◆ Study material ◆
--- --- ---

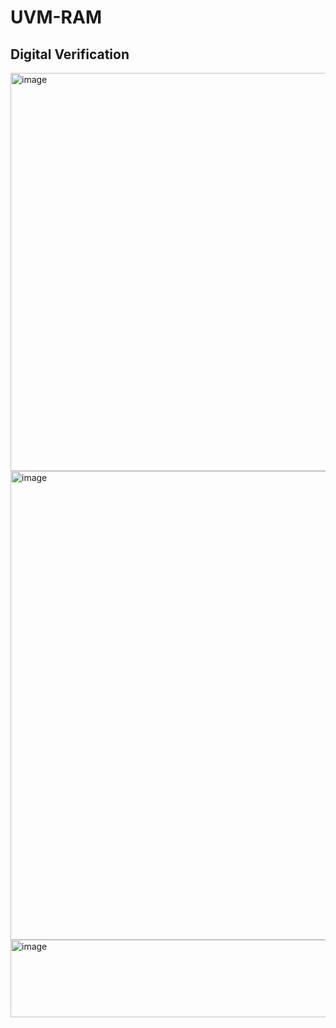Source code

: # UVM-RAM
## Digital Verification
<img width="773" height="637" alt="image" src="https://github.com/user-attachments/assets/83dce395-f293-42bb-97d8-a1168b79d04b" />
<img width="596" height="750" alt="image" src="https://github.com/user-attachments/assets/fd833409-a68a-487f-8737-4664f17f4621" />
<img width="565" height="124" alt="image" src="https://github.com/user-attachments/assets/7cf6538a-8769-4496-b37f-ae782b44f707" />


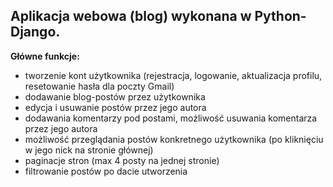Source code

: <h2>Aplikacja webowa (blog) wykonana w Python-Django.</h2>

<b>Główne funkcje:</b>
  - tworzenie kont użytkownika (rejestracja, logowanie, aktualizacja profilu, resetowanie hasła dla poczty Gmail)
  - dodawanie blog-postów przez użytkownika
  - edycja i usuwanie postów przez jego autora
  - dodawania komentarzy pod postami, możliwość usuwania komentarza przez jego autora 
  - możliwość przeglądania postów konkretnego użytkownika (po kliknięciu w jego nick na stronie głównej)
  - paginacje stron (max 4 posty na jednej stronie)
  - filtrowanie postów po dacie utworzenia
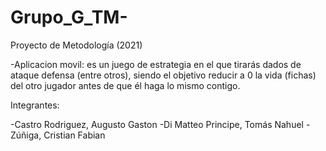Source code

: # Grupo_G_TM-
Proyecto de Metodología (2021)

-Aplicacion movil: es un juego de estrategia en el que tirarás dados de ataque defensa (entre otros), siendo el objetivo reducir a 0 la vida (fichas) del otro jugador antes de que él haga lo mismo contigo.

Integrantes: 

-Castro Rodriguez, Augusto Gaston
-Di Matteo Principe, Tomás Nahuel
-Zúñiga, Cristian Fabian
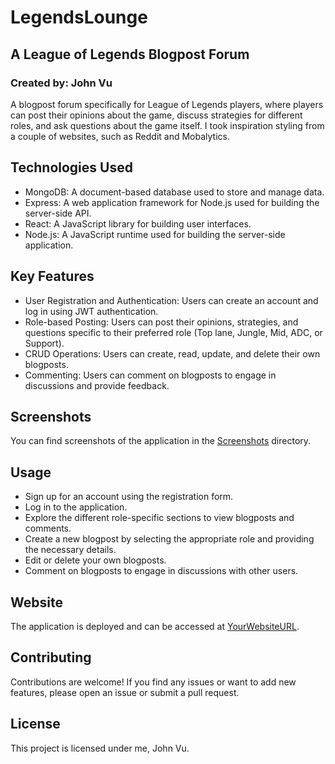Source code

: # LegendsLounge
## A League of Legends Blogpost Forum
### Created by: John Vu

A blogpost forum specifically for League of Legends players, where players can post their opinions about the game, discuss strategies for different roles, and ask questions about the game itself. I took inspiration styling from a couple of websites, such as Reddit and Mobalytics.

## Technologies Used

- MongoDB: A document-based database used to store and manage data.
- Express: A web application framework for Node.js used for building the server-side API.
- React: A JavaScript library for building user interfaces.
- Node.js: A JavaScript runtime used for building the server-side application.

## Key Features

- User Registration and Authentication: Users can create an account and log in using JWT authentication.
- Role-based Posting: Users can post their opinions, strategies, and questions specific to their preferred role (Top lane, Jungle, Mid, ADC, or Support).
- CRUD Operations: Users can create, read, update, and delete their own blogposts.
- Commenting: Users can comment on blogposts to engage in discussions and provide feedback.

## Screenshots

You can find screenshots of the application in the [Screenshots](screenshots/) directory.

## Usage

- Sign up for an account using the registration form.
- Log in to the application.
- Explore the different role-specific sections to view blogposts and comments.
- Create a new blogpost by selecting the appropriate role and providing the necessary details.
- Edit or delete your own blogposts.
- Comment on blogposts to engage in discussions with other users.

## Website

The application is deployed and can be accessed at [YourWebsiteURL](https://www.your-website-url.com).

## Contributing

Contributions are welcome! If you find any issues or want to add new features, please open an issue or submit a pull request.

## License

This project is licensed under me, John Vu.
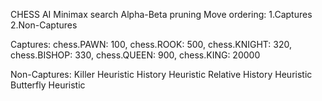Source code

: CHESS AI
Minimax search
Alpha-Beta pruning
Move ordering: 1.Captures 2.Non-Captures

Captures:
    chess.PAWN: 100,
    chess.ROOK: 500,
    chess.KNIGHT: 320,
    chess.BISHOP: 330,
    chess.QUEEN: 900,
    chess.KING: 20000

Non-Captures:
    Killer Heuristic
    History Heuristic
    Relative History Heuristic
    Butterfly Heuristic
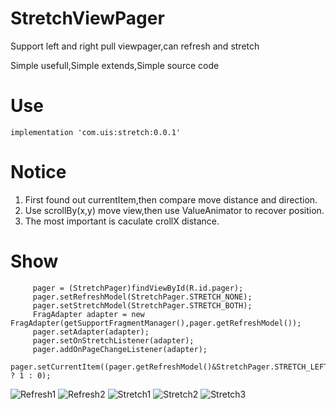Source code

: # StretchViewPager
Support left and right pull viewpager,can refresh and stretch

Simple usefull,Simple extends,Simple source code

# Use
`implementation 'com.uis:stretch:0.0.1'`

# Notice
1. First found out currentItem,then compare move distance and direction.
2. Use scrollBy(x,y) move view,then use ValueAnimator to recover position.
3. The most important is caculate crollX distance.

# Show
         pager = (StretchPager)findViewById(R.id.pager);
         pager.setRefreshModel(StretchPager.STRETCH_NONE);
         pager.setStretchModel(StretchPager.STRETCH_BOTH);
         FragAdapter adapter = new FragAdapter(getSupportFragmentManager(),pager.getRefreshModel());
         pager.setAdapter(adapter);
         pager.setOnStretchListener(adapter);
         pager.addOnPageChangeListener(adapter);
         pager.setCurrentItem((pager.getRefreshModel()&StretchPager.STRETCH_LEFT)>0 ? 1 : 0);
         
![Refresh1](/pic/device-2018-07-22-015518.png)
![Refresh2](/pic/device-2018-07-22-015550.png)
![Stretch1](/pic/device-2018-07-22-015938.png)
![Stretch2](/pic/device-2018-07-22-015910.png)
![Stretch3](/pic/device-2018-07-22-015923.png)

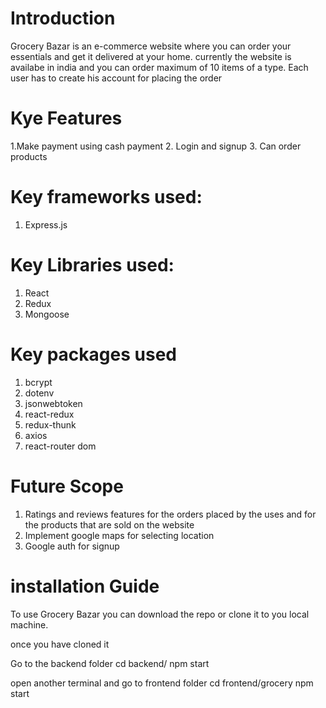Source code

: # Introduction

Grocery Bazar is an e-commerce website where you can order your essentials and get it delivered at your home. currently the website is availabe in india and you can order maximum of 10 items of a type.
Each user has to create his account for placing the order

# Kye Features
1.Make payment using cash payment
2. Login and signup
3. Can order products


# Key frameworks used:
 1. Express.js
 
# Key Libraries used:
1. React
2. Redux
3. Mongoose

# Key packages used
1. bcrypt
2. dotenv
3. jsonwebtoken
4. react-redux
5. redux-thunk
6. axios
7. react-router dom


# Future Scope
1. Ratings and reviews features for the orders placed by the uses and for the products that are sold on the website
2. Implement google maps for selecting location
3. Google auth for signup

# installation Guide

To use Grocery Bazar you can download the repo or clone it to you local machine. 

once you have cloned it 

Go to the backend folder 
 cd backend/
 npm start
 
open another terminal and go to frontend folder
 cd frontend/grocery
 npm start
 
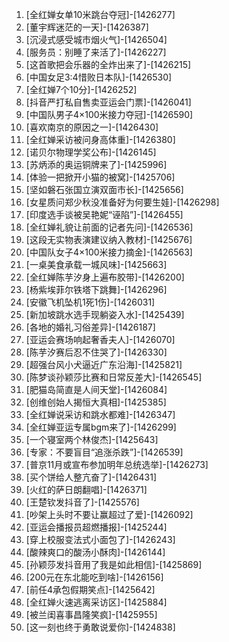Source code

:
1. [全红婵女单10米跳台夺冠]-[1426277]
1. [董宇辉迷茫的一天]-[1426387]
1. [沉浸式感受城市烟火气]-[1426504]
1. [服务员：别睡了来活了]-[1426227]
1. [这首歌把会乐器的全炸出来了]-[1426215]
1. [中国女足3:4惜败日本队]-[1426530]
1. [全红婵7个10分]-[1426252]
1. [抖音严打私自售卖亚运会门票]-[1426041]
1. [中国队男子4×100米接力夺冠]-[1426590]
1. [喜欢南京的原因之一]-[1426430]
1. [全红婵采访被问身高体重]-[1426380]
1. [诺贝尔物理学奖公布]-[1426145]
1. [苏炳添的奥运铜牌来了]-[1425996]
1. [体验一把掀开小猫的被窝]-[1425706]
1. [坚如磐石张国立演双面市长]-[1425656]
1. [女星质问郑少秋没准备好为何要生娃]-[1426298]
1. [印度选手谈被吴艳妮“诬陷”]-[1426455]
1. [全红婵礼貌让前面的记者先问]-[1426536]
1. [这段无实物表演建议纳入教材]-[1425676]
1. [中国队女子4×100米接力摘金]-[1426563]
1. [一桌美食承载一城风味]-[1425663]
1. [全红婵陈芋汐身上遍布胶带]-[1426200]
1. [杨紫埃菲尔铁塔下跳舞]-[1426296]
1. [安徽飞机坠机1死1伤]-[1426031]
1. [新加坡跳水选手现躺姿入水]-[1425439]
1. [各地的婚礼习俗差异]-[1426187]
1. [亚运会赛场响起奢香夫人]-[1426070]
1. [陈芋汐赛后忍不住哭了]-[1426330]
1. [超强台风小犬逼近广东沿海]-[1425821]
1. [陈梦谈孙颖莎比赛和日常反差大]-[1426545]
1. [肥猫岛简直是人间天堂]-[1426084]
1. [创维创始人揭恒大真相]-[1425385]
1. [全红婵说采访和跳水都难]-[1426347]
1. [全红婵亚运专属bgm来了]-[1426299]
1. [一个寝室两个林俊杰]-[1425643]
1. [专家：不要盲目“追涨杀跌”]-[1426539]
1. [普京11月或宣布参加明年总统选举]-[1426273]
1. [买个饼给人整亢奋了]-[1426431]
1. [火红的萨日朗翻唱]-[1426371]
1. [王楚钦发抖音了]-[1425576]
1. [吵架上头时不要让赢超过了爱]-[1426092]
1. [亚运会播报员超燃播报]-[1425244]
1. [穿上校服变法式小面包了]-[1426243]
1. [酸辣爽口的酸汤小酥肉]-[1426144]
1. [孙颖莎发抖音用了我是如此相信]-[1425869]
1. [200元在东北能吃到啥]-[1426156]
1. [前任4承包假期笑点]-[1425642]
1. [全红婵火速逃离采访区]-[1425884]
1. [被兰闺喜事昌隆笑疯]-[1425955]
1. [这一刻也终于勇敢说爱你]-[1424838]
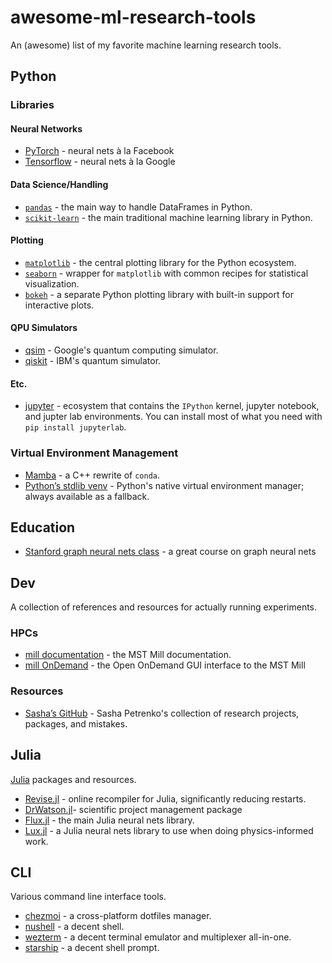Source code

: # awesome-ml-research-tools
An (awesome) list of my favorite machine learning research tools.

## Python 

### Libraries

#### Neural Networks

- [PyTorch](https://docs.pytorch.org/docs/stable/index.html) - neural nets à la Facebook
- [Tensorflow](https://www.tensorflow.org/api_docs/python/tf/all_symbols) - neural nets à la Google

#### Data Science/Handling

- [`pandas`](https://pandas.pydata.org/docs/) - the main way to handle DataFrames in Python.
- [`scikit-learn`](https://scikit-learn.org/stable/) - the main traditional machine learning library in Python.

#### Plotting

- [`matplotlib`](https://matplotlib.org/stable/) - the central plotting library for the Python ecosystem.
- [`seaborn`](https://seaborn.pydata.org) - wrapper for `matplotlib` with common recipes for statistical visualization.
- [`bokeh`](https://docs.bokeh.org/en/latest/index.html) - a separate Python plotting library with built-in support for interactive plots.

#### QPU Simulators

- [qsim](https://quantumai.google/qsim) - Google's quantum computing simulator.
- [qiskit](https://github.com/Qiskit/qiskit) - IBM's quantum simulator.

#### Etc.

- [jupyter](https://docs.jupyter.org/en/latest/) - ecosystem that contains the `IPython` kernel, jupyter notebook, and jupter lab environments. You can install most of what you need with `pip install jupyterlab`.

### Virtual Environment Management

- [Mamba](https://github.com/mamba-org/mamba) - a C++ rewrite of `conda`.
- [Python’s stdlib venv](https://docs.python.org/3/library/venv.html) - Python's native virtual environment manager; always available as a fallback.

## Education

- [Stanford graph neural nets class](https://web.stanford.edu/class/cs224w/index.html#content) - a great course on graph neural nets

## Dev

A collection of references and resources for actually running experiments.

### HPCs

- [mill documentation](https://docs.itrss.umsystem.edu/pub/hpc/mill) - the MST Mill documentation.
- [mill OnDemand](https://mill-ondemand-p1.itrss.mst.edu/) - the Open OnDemand GUI interface to the MST Mill

### Resources

- [Sasha’s GitHub](https://github.com/AP6YC) - Sasha Petrenko's collection of research projects, packages, and mistakes.

## Julia

[Julia](https://julialang.org) packages and resources.

- [Revise.jl](https://timholy.github.io/Revise.jl/stable/) - online recompiler for Julia, significantly reducing restarts.
- [DrWatson.jl](https://juliadynamics.github.io/DrWatson.jl/stable/)- scientific project management package
- [Flux.jl](https://fluxml.ai/Flux.jl/stable/) - the main Julia neural nets library.
- [Lux.jl](https://lux.csail.mit.edu/dev/) - a Julia neural nets library to use when doing physics-informed work.

## CLI

Various command line interface tools.

- [chezmoi](https://www.chezmoi.io) - a cross-platform dotfiles manager.
- [nushell](https://www.nushell.sh) - a decent shell.
- [wezterm](https://wezterm.org) - a decent terminal emulator and multiplexer all-in-one.
- [starship](https://starship.rs) - a decent shell prompt.
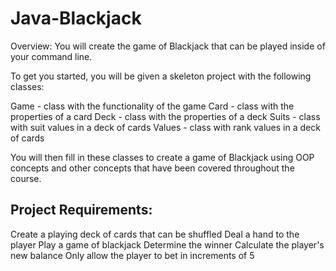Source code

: # Java-Blackjack
Overview:
You will create the game of Blackjack that can be played inside of your command line.

To get you started, you will be given a skeleton project with the following classes:

Game - class with the functionality of the game
Card - class with the properties of a card
Deck - class with the properties of a deck
Suits - class with suit values in a deck of cards
Values - class with rank values in a deck of cards

You will then fill in these classes to create a game of Blackjack using OOP concepts and other concepts that have been covered throughout the course.

## Project Requirements:
Create a playing deck of cards that can be shuffled
Deal a hand to the player
Play a game of blackjack
Determine the winner
Calculate the player's new balance
Only allow the player to bet in increments of 5
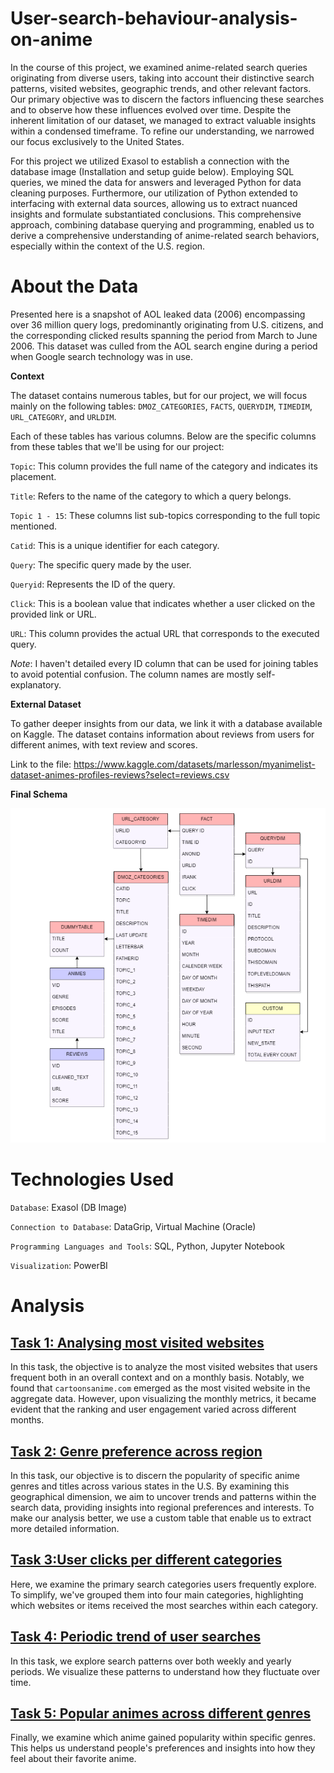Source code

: # User-search-behaviour-analysis-on-anime

In the course of this project, we examined anime-related search queries originating from diverse users, taking into account their distinctive search patterns, visited websites, geographic trends, and other relevant factors. Our primary objective was to discern the factors influencing these searches and to observe how these influences evolved over time. Despite the inherent limitation of our dataset, we managed to extract valuable insights within a condensed timeframe. To refine our understanding, we narrowed our focus exclusively to the United States.

For this project we utilized Exasol to establish a connection with the database image (Installation and setup guide below). Employing SQL queries, we mined the data for answers and leveraged Python for data cleaning purposes. Furthermore, our utilization of Python extended to interfacing with external data sources, allowing us to extract nuanced insights and formulate substantiated conclusions. This comprehensive approach, combining database querying and programming, enabled us to derive a comprehensive understanding of anime-related search behaviors, especially within the context of the U.S. region.

# About the Data

Presented here is a snapshot of AOL leaked data (2006) encompassing over 36 million query logs, predominantly originating from U.S. citizens, and the corresponding clicked results spanning the period from March to June 2006. This dataset was culled from the AOL search engine during a period when Google search technology was in use. 

**Context**

The dataset contains numerous tables, but for our project, we will focus mainly on the following tables: `DMOZ_CATEGORIES`, `FACTS`, `QUERYDIM`, `TIMEDIM`, `URL_CATEGORY`, and `URLDIM`.

Each of these tables has various columns. Below are the specific columns from these tables that we'll be using for our project:

`Topic`: This column provides the full name of the category and indicates its placement.

`Title`: Refers to the name of the category to which a query belongs.

`Topic 1 - 15`: These columns list sub-topics corresponding to the full topic mentioned.

`Catid`: This is a unique identifier for each category.

`Query`: The specific query made by the user.

`Queryid`: Represents the ID of the query.

`Click`: This is a boolean value that indicates whether a user clicked on the provided link or URL.

`URL`: This column provides the actual URL that corresponds to the executed query.

_Note_: I haven't detailed every ID column that can be used for joining tables to avoid potential confusion. The column names are mostly self-explanatory.

**External Dataset**

To gather deeper insights from our data, we link it with a database available on Kaggle.
The dataset contains information about reviews from users for different animes, with text review and scores.

Link to the file: https://www.kaggle.com/datasets/marlesson/myanimelist-dataset-animes-profiles-reviews?select=reviews.csv

**Final Schema**

![Final](Schema.jpg)

# Technologies Used

`Database`: Exasol (DB Image)

`Connection to Database`: DataGrip, Virtual Machine (Oracle)

`Programming Languages and Tools`: SQL, Python, Jupyter Notebook

`Visualization`: PowerBI

# Analysis

## [Task 1: Analysing most visited websites](./Task%201:%20Analysing%20most%20visited%20websites/)

In this task, the objective is to analyze the most visited websites that users frequent both in an overall context and on a monthly basis. Notably, we found that `cartoonsanime.com` emerged as the most visited website in the aggregate data. However, upon visualizing the monthly metrics, it became evident that the ranking and user engagement varied across different months.

## [Task 2: Genre preference across region](./Task%202:%20Genre%20preference%20across%20region/)

In this task, our objective is to discern the popularity of specific anime genres and titles across various states in the U.S. By examining this geographical dimension, we aim to uncover trends and patterns within the search data, providing insights into regional preferences and interests. To make our analysis better, we use a custom table that enable us to extract more detailed information.


## [Task 3:User clicks per different categories](./Task%203:%20%20User%20clicks%20per%20different%20categories/)


Here, we examine the primary search categories users frequently explore. To simplify, we've grouped them into four main categories, highlighting which websites or items received the most searches within each category.

## [Task 4: Periodic trend of user searches](./Task%204:%20Periodic%20trend%20of%20user%20searches/)

In this task, we explore search patterns over both weekly and yearly periods. We visualize these patterns to understand how they fluctuate over time.

## [Task 5: Popular animes across different genres](./Task%205:%20Popular%20animes%20across%20different%20genres/)

Finally, we examine which anime gained popularity within specific genres. This helps us understand people's preferences and insights into how they feel about their favorite anime.
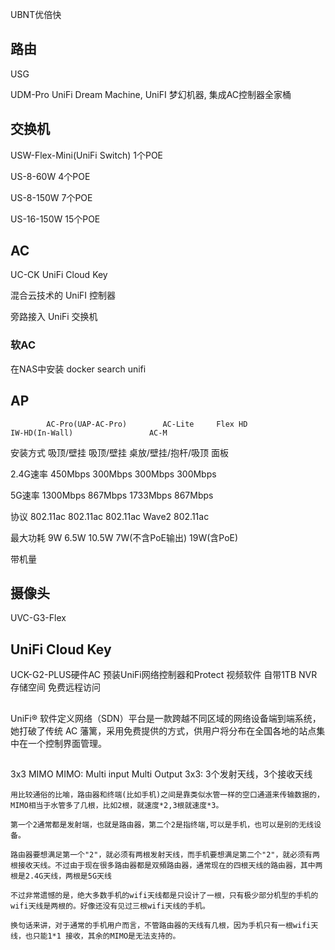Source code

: UBNT优倍快

## 路由

USG

UDM-Pro
    UniFi Dream Machine, UniFI 梦幻机器, 集成AC控制器全家桶


## 交换机

USW-Flex-Mini(UniFi Switch)
    1个POE

US-8-60W
    4个POE

US-8-150W
    7个POE

US-16-150W
    15个POE


## AC

UC-CK
    UniFi Cloud Key

混合云技术的 UniFI 控制器

旁路接入 UniFi 交换机

### 软AC

在NAS中安装
docker search unifi

## AP

            AC-Pro(UAP-AC-Pro)        AC-Lite     Flex HD                 IW-HD(In-Wall)                 AC-M
安装方式      吸顶/壁挂               吸顶/壁挂   桌放/壁挂/抱杆/吸顶     面板

2.4G速率      450Mbps                 300Mbps     300Mbps                 300Mbps

5G速率        1300Mbps                867Mbps     1733Mbps                867Mbps

协议          802.11ac                802.11ac    802.11ac  Wave2         802.11ac

最大功耗      9W                      6.5W        10.5W                   7W(不含PoE输出) 19W(含PoE)


带机量


## 摄像头

UVC-G3-Flex


## UniFi Cloud Key

UCK-G2-PLUS硬件AC
预装UniFi网络控制器和Protect 视频软件 
自带1TB NVR存储空间 
免费远程访问


## 

UniFi® 软件定义网络（SDN）平台是一款跨越不同区域的网络设备端到端系统，她打破了传统 AC 藩篱，采用免费提供的方式，供用户将分布在全国各地的站点集中在一个控制界面管理。



## 

3x3 MIMO
    MIMO: Multi input Multi Output
    3x3: 3个发射天线，3个接收天线

    用比较通俗的比喻，路由器和终端(比如手机)之间是靠类似水管一样的空口通道来传输数据的，MIMO相当于水管多了几根，比如2根，就速度*2,3根就速度*3。

    第一个2通常都是发射端，也就是路由器，第二个2是指终端,可以是手机，也可以是别的无线设备。

    路由器要想满足第一个"2"，就必须有两根发射天线，而手机要想满足第二个"2"，就必须有两根接收天线。不过由于现在很多路由器都是双頻路由器，通常现在的四根天线的路由器，其中两根是2.4G天线，两根是5G天线

    不过非常遗憾的是，绝大多数手机的wifi天线都是只设计了一根，只有极少部分机型的手机的wifi天线是两根的。好像还没有见过三根wifi天线的手机。

    换句话来讲，对于通常的手机用户而言，不管路由器的天线有几根，因为手机只有一根wifi天线，也只能1*1 接收，其余的MIMO是无法支持的。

--- --- ---

◆ Exercise objective ◆
Search the material above for "Heuristic". Copy each line that has it.

◆ Answer ◆
    Killer Heuristic
    History Heuristic
    Relative History Heuristic
    Butterfly Heuristic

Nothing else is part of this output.